YOUR GOAL
From the listing below, copy each line that contains the word "changes".
(Beginning of THE RECORDS)
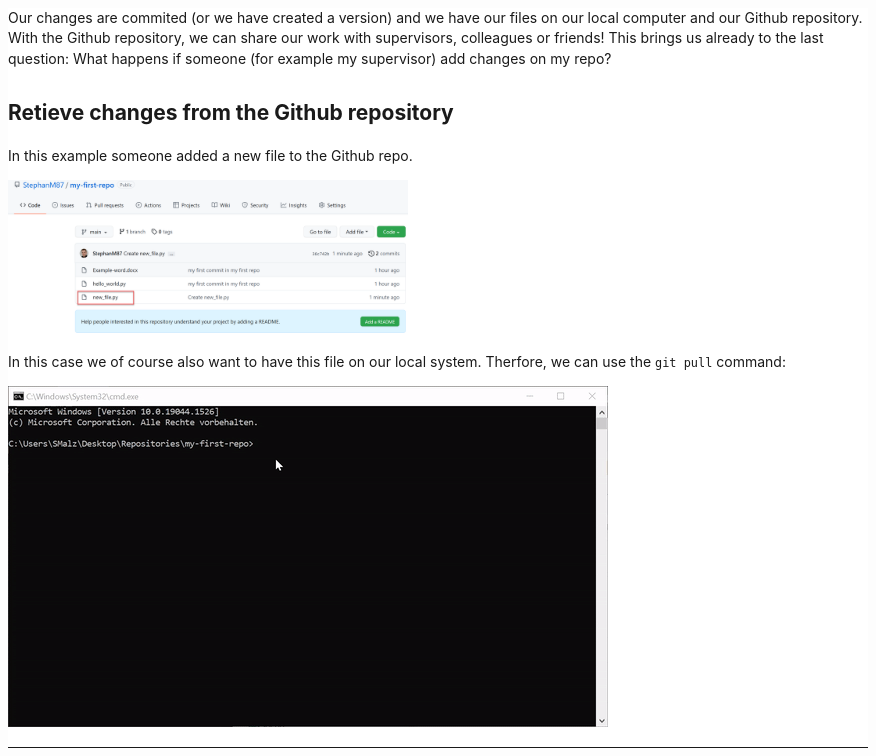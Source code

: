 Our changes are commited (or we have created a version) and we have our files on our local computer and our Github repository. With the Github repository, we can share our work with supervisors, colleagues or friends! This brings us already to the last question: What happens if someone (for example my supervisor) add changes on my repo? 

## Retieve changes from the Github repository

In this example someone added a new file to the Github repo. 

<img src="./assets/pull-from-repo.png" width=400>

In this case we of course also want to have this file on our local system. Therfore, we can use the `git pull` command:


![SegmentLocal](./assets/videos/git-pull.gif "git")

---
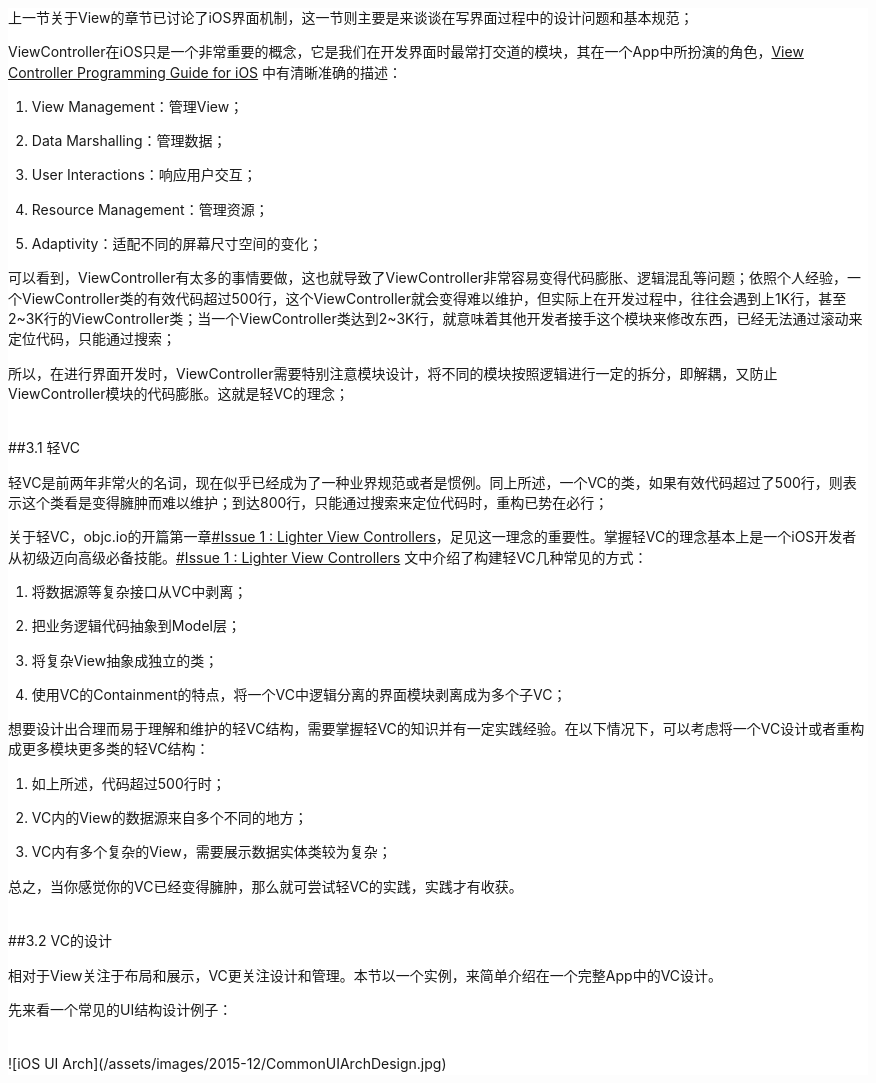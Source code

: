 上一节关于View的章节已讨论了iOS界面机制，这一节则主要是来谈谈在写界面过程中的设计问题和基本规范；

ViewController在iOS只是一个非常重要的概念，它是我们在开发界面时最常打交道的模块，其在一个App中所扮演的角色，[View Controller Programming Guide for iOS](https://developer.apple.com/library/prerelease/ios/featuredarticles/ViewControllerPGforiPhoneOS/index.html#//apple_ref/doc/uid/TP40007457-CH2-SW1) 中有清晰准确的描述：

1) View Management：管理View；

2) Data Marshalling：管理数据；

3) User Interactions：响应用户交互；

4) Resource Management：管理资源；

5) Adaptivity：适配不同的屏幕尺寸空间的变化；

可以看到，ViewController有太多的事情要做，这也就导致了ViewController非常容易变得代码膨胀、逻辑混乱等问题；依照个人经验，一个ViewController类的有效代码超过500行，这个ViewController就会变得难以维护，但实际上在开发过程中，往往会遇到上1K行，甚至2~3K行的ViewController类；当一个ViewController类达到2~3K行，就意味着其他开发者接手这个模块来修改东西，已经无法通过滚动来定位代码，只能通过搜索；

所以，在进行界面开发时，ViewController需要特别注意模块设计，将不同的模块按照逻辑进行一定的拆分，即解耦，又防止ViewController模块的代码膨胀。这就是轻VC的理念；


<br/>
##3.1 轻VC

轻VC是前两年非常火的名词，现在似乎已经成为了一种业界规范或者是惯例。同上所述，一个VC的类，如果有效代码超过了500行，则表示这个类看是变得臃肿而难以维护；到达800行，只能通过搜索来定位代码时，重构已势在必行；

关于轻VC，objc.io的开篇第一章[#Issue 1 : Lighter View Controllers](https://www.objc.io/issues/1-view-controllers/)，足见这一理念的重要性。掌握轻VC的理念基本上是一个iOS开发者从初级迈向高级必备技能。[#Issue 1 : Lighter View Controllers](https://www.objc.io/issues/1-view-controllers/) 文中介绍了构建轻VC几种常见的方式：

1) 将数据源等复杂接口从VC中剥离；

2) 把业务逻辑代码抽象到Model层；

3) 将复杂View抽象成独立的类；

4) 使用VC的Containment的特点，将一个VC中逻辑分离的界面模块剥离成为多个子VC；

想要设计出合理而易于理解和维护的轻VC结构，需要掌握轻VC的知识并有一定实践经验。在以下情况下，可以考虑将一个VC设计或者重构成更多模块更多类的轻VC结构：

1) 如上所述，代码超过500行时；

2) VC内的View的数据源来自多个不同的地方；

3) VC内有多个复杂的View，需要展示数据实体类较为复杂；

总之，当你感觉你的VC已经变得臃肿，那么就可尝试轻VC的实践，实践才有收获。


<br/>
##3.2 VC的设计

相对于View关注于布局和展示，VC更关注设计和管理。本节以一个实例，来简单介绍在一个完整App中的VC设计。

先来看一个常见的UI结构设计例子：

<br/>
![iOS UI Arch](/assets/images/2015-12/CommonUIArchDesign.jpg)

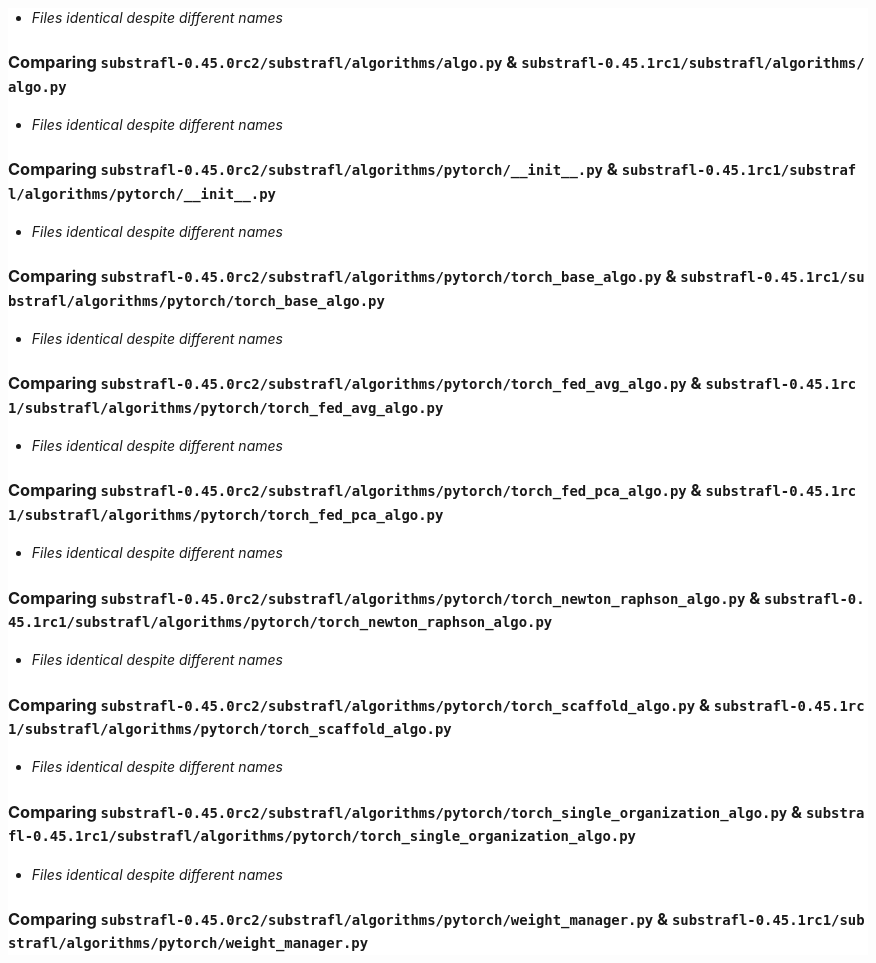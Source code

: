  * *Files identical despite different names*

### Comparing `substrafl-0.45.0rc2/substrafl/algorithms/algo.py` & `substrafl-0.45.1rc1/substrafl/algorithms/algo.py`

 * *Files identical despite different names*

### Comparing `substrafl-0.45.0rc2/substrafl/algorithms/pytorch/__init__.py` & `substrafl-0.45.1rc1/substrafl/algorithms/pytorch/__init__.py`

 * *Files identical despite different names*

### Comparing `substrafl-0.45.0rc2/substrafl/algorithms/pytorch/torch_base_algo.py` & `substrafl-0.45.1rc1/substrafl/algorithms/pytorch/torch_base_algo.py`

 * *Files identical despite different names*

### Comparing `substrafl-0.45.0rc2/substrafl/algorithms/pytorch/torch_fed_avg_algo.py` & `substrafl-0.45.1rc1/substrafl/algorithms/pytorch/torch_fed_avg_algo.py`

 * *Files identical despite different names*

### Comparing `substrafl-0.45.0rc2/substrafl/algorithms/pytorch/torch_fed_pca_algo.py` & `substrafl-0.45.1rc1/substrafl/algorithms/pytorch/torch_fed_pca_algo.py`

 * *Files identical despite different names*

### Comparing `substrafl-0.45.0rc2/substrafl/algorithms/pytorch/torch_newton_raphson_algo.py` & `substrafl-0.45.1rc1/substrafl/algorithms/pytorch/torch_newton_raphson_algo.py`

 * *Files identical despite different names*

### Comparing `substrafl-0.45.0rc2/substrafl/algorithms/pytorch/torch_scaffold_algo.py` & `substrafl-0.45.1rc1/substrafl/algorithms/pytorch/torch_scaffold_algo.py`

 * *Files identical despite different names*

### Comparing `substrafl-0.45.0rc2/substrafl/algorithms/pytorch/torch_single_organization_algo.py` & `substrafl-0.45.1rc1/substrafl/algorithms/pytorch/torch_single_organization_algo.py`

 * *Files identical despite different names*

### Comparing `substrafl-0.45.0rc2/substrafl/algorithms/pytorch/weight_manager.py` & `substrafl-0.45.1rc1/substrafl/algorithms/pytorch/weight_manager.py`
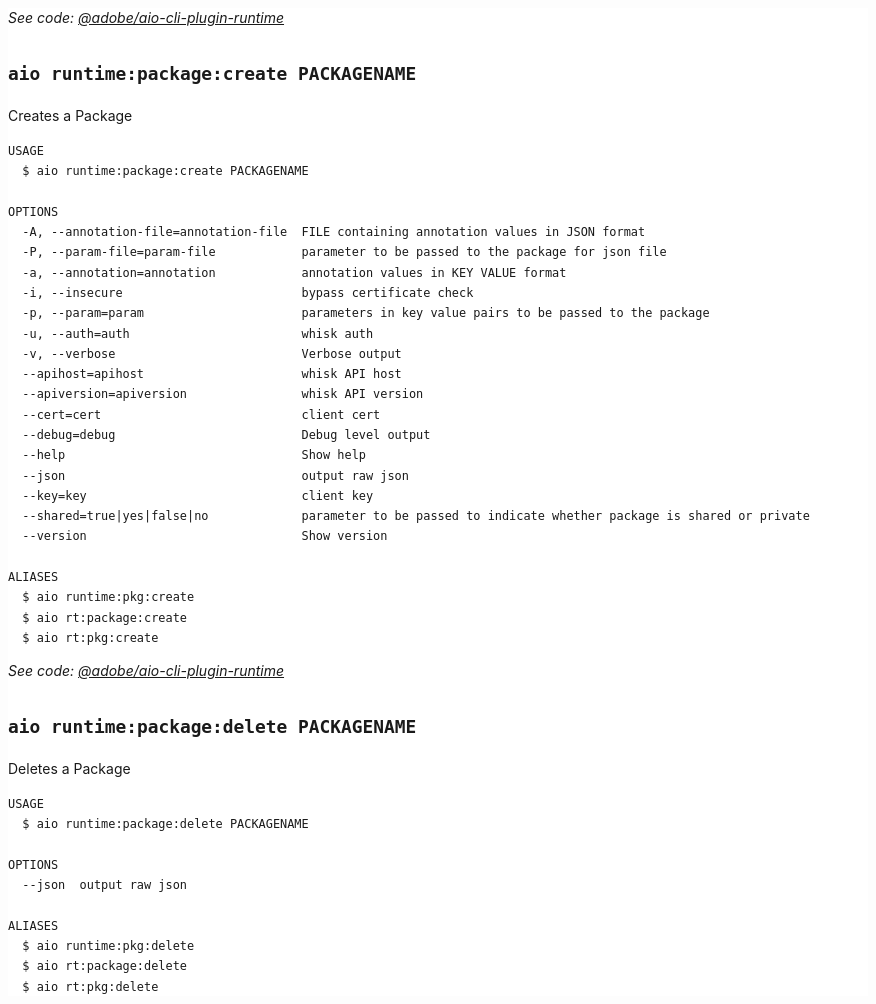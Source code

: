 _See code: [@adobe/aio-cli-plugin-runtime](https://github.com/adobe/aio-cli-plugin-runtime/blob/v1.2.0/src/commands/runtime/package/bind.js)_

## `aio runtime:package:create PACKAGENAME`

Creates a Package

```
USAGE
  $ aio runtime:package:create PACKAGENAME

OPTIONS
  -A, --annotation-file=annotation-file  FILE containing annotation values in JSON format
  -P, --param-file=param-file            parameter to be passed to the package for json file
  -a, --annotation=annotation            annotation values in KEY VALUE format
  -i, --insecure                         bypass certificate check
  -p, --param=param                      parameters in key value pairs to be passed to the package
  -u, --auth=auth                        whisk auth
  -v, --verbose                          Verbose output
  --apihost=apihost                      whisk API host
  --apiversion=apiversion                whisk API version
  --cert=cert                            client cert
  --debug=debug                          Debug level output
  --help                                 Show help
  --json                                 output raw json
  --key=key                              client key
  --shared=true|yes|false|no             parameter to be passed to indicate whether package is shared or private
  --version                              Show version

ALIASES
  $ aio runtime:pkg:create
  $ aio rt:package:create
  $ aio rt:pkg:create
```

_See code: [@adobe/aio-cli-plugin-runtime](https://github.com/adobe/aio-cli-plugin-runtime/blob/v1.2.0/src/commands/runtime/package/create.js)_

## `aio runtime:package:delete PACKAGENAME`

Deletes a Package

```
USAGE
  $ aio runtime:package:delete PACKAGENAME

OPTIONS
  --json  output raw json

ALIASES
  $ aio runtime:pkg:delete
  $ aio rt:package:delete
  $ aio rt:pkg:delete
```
(End of THE RECORDS)
ANSWER TO THIS PROBLEM
: Our changes are commited (or we have created a version) and we have our files on our local computer and our Github repository. With the Github repository, we can share our work with supervisors, colleagues or friends! This brings us already to the last question: What happens if someone (for example my supervisor) add changes on my repo? 
## Retieve changes from the Github repository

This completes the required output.